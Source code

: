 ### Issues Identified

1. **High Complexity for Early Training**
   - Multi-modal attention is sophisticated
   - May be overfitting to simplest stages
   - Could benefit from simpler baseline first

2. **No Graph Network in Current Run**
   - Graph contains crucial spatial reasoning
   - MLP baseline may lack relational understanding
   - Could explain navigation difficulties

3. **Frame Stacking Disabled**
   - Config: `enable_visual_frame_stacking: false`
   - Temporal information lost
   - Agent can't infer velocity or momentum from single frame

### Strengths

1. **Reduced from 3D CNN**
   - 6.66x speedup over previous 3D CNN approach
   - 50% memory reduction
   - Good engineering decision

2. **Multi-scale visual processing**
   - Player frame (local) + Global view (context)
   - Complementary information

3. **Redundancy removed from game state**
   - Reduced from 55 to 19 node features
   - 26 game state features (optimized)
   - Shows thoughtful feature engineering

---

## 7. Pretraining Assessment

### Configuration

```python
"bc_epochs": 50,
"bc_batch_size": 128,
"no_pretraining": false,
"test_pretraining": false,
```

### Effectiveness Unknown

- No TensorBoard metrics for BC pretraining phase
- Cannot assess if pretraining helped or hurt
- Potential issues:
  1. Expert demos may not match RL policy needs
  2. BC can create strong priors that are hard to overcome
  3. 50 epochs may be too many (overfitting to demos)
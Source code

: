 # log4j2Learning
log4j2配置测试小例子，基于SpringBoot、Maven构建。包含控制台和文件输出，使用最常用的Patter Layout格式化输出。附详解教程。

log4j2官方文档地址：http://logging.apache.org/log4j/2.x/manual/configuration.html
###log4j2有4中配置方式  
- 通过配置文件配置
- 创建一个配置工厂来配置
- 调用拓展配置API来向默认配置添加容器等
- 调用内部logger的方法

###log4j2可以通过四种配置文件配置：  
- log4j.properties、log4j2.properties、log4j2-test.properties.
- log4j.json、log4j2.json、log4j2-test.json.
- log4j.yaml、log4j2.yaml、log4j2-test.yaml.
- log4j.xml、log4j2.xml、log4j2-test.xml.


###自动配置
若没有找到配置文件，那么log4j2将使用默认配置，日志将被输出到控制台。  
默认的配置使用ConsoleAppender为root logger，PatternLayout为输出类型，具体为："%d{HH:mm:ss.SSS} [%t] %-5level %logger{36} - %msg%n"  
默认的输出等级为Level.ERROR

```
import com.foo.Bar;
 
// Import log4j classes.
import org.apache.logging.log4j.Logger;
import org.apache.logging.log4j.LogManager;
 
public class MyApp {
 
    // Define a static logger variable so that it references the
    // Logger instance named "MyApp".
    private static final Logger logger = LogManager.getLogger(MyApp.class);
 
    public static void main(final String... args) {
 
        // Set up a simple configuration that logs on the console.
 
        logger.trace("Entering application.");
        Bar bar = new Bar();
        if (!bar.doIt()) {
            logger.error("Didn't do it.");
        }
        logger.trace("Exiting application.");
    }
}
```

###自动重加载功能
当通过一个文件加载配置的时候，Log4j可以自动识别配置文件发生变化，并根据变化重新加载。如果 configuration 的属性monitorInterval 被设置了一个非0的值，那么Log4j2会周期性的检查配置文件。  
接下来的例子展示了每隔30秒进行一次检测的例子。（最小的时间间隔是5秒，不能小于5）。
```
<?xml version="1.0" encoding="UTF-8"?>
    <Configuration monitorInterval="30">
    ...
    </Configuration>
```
——————————
YOUR TASK: What you give back should be only the lines of the records above, starting at the line with "- No TensorBoard" and ending at the line with "若没有找到配置文件，那么log4j2将使用默认配置，日志将被输出到控制台。", restated word for word.

EXERCISE OUTPUT:
- No TensorBoard metrics for BC pretraining phase
- Cannot assess if pretraining helped or hurt
- Potential issues:
  1. Expert demos may not match RL policy needs
  2. BC can create strong priors that are hard to overcome
  3. 50 epochs may be too many (overfitting to demos)
Source code

: # log4j2Learning
log4j2配置测试小例子，基于SpringBoot、Maven构建。包含控制台和文件输出，使用最常用的Patter Layout格式化输出。附详解教程。

log4j2官方文档地址：http://logging.apache.org/log4j/2.x/manual/configuration.html
###log4j2有4中配置方式  
- 通过配置文件配置
- 创建一个配置工厂来配置
- 调用拓展配置API来向默认配置添加容器等
- 调用内部logger的方法

###log4j2可以通过四种配置文件配置：  
- log4j.properties、log4j2.properties、log4j2-test.properties.
- log4j.json、log4j2.json、log4j2-test.json.
- log4j.yaml、log4j2.yaml、log4j2-test.yaml.
- log4j.xml、log4j2.xml、log4j2-test.xml.


###自动配置
若没有找到配置文件，那么log4j2将使用默认配置，日志将被输出到控制台。  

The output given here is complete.